Buzzacott believed everybody, not just presidents, should camp. In his list of "Don'ts and Ifs," he offered the following advice: "Don't hesitate to go camping because your (sic) not experienced," he wrote. "Every man has his first trip and the immense army of them that follow it year after year is evidence that they enjoy and benefit from it."
Good advice, even if it is nearly 100 years old. The Sportsman's Encyclopedia has been reprinted numerous times, most recently by the Lyons Press ($16.95).
Buzzacott knew his stuff. A member of the American Geographical Society, he took part in expeditions to the Arctic and Antarctic, no small feat in a time when the chief mode of transportation was dog sled.

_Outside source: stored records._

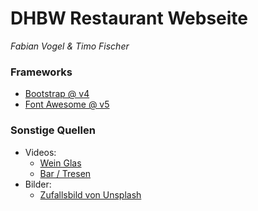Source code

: # DHBW Restaurant Webseite

<i>Fabian Vogel & Timo Fischer</i>

### Frameworks
- [Bootstrap @ v4](https://getbootstrap.com/docs/)
- [Font Awesome @ v5](https://fontawesome.com/icons?d=gallery&m=free)

### Sonstige Quellen
- Videos:
    - [Wein Glas](https://pixabay.com/en/videos/restaurant-wine-glasses-wine-glass-3152/)
    - [Bar / Tresen](https://pixabay.com/en/videos/bar-counter-restaurant-bar-people-2328/)
- Bilder:
    - [Zufallsbild von Unsplash](https://source.unsplash.com/random)
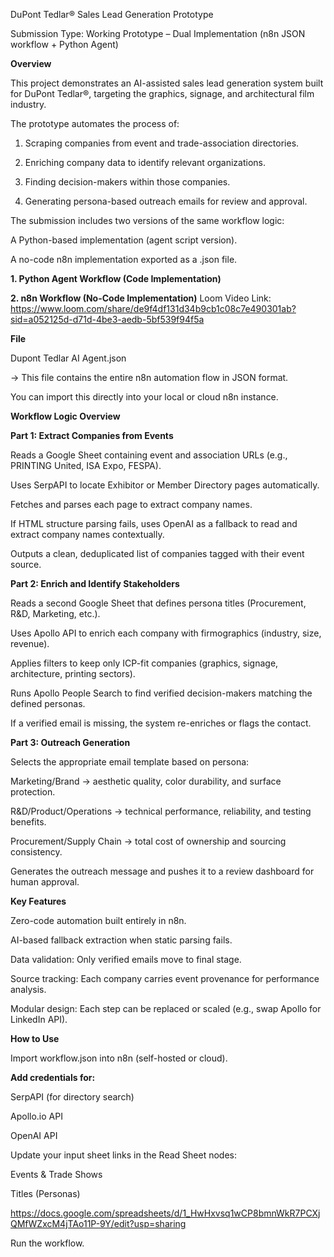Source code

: DuPont Tedlar® Sales Lead Generation Prototype

Submission Type: Working Prototype – Dual Implementation (n8n JSON workflow + Python Agent)

**Overview**

This project demonstrates an AI-assisted sales lead generation system built for DuPont Tedlar®, targeting the graphics, signage, and architectural film industry.

The prototype automates the process of:

1. Scraping companies from event and trade-association directories.

2. Enriching company data to identify relevant organizations.

3. Finding decision-makers within those companies.

4. Generating persona-based outreach emails for review and approval.

The submission includes two versions of the same workflow logic:

A Python-based implementation (agent script version).

A no-code n8n implementation exported as a .json file.

**1. Python Agent Workflow (Code Implementation)**









**2. n8n Workflow (No-Code Implementation)**
Loom Video Link: https://www.loom.com/share/de9f4df131d34b9cb1c08c7e490301ab?sid=a052125d-d71d-4be3-aedb-5bf539f94f5a

**File**

Dupont Tedlar AI Agent.json

→ This file contains the entire n8n automation flow in JSON format.

You can import this directly into your local or cloud n8n instance.

**Workflow Logic Overview**

**Part 1: Extract Companies from Events**

Reads a Google Sheet containing event and association URLs (e.g., PRINTING United, ISA Expo, FESPA).

Uses SerpAPI to locate Exhibitor or Member Directory pages automatically.

Fetches and parses each page to extract company names.

If HTML structure parsing fails, uses OpenAI as a fallback to read and extract company names contextually.

Outputs a clean, deduplicated list of companies tagged with their event source.

**Part 2: Enrich and Identify Stakeholders**

Reads a second Google Sheet that defines persona titles (Procurement, R&D, Marketing, etc.).

Uses Apollo API to enrich each company with firmographics (industry, size, revenue).

Applies filters to keep only ICP-fit companies (graphics, signage, architecture, printing sectors).

Runs Apollo People Search to find verified decision-makers matching the defined personas.

If a verified email is missing, the system re-enriches or flags the contact.

**Part 3: Outreach Generation**

Selects the appropriate email template based on persona:

Marketing/Brand → aesthetic quality, color durability, and surface protection.

R&D/Product/Operations → technical performance, reliability, and testing benefits.

Procurement/Supply Chain → total cost of ownership and sourcing consistency.

Generates the outreach message and pushes it to a review dashboard for human approval.

**Key Features**

Zero-code automation built entirely in n8n.

AI-based fallback extraction when static parsing fails.

Data validation: Only verified emails move to final stage.

Source tracking: Each company carries event provenance for performance analysis.

Modular design: Each step can be replaced or scaled (e.g., swap Apollo for LinkedIn API).

**How to Use**

Import workflow.json into n8n (self-hosted or cloud).

**Add credentials for:**

SerpAPI (for directory search)

Apollo.io API

OpenAI API

Update your input sheet links in the Read Sheet nodes:

Events & Trade Shows

Titles (Personas)

https://docs.google.com/spreadsheets/d/1_HwHxvsq1wCP8bmnWkR7PCXjQMfWZxcM4jTAo11P-9Y/edit?usp=sharing

Run the workflow.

Buzzacott was also something of a social scientist. His other well-known works included The Mystery of the Sexes: Secrets of Past and Future Human Creationism and Bisexual Man or Evolution of the Sexes.
In addition to being a proponent of a well-planned camp, Buzzacott also liked to argue the biological superiority of hermaphrodites.
Now that must have been some heated campfire conversation.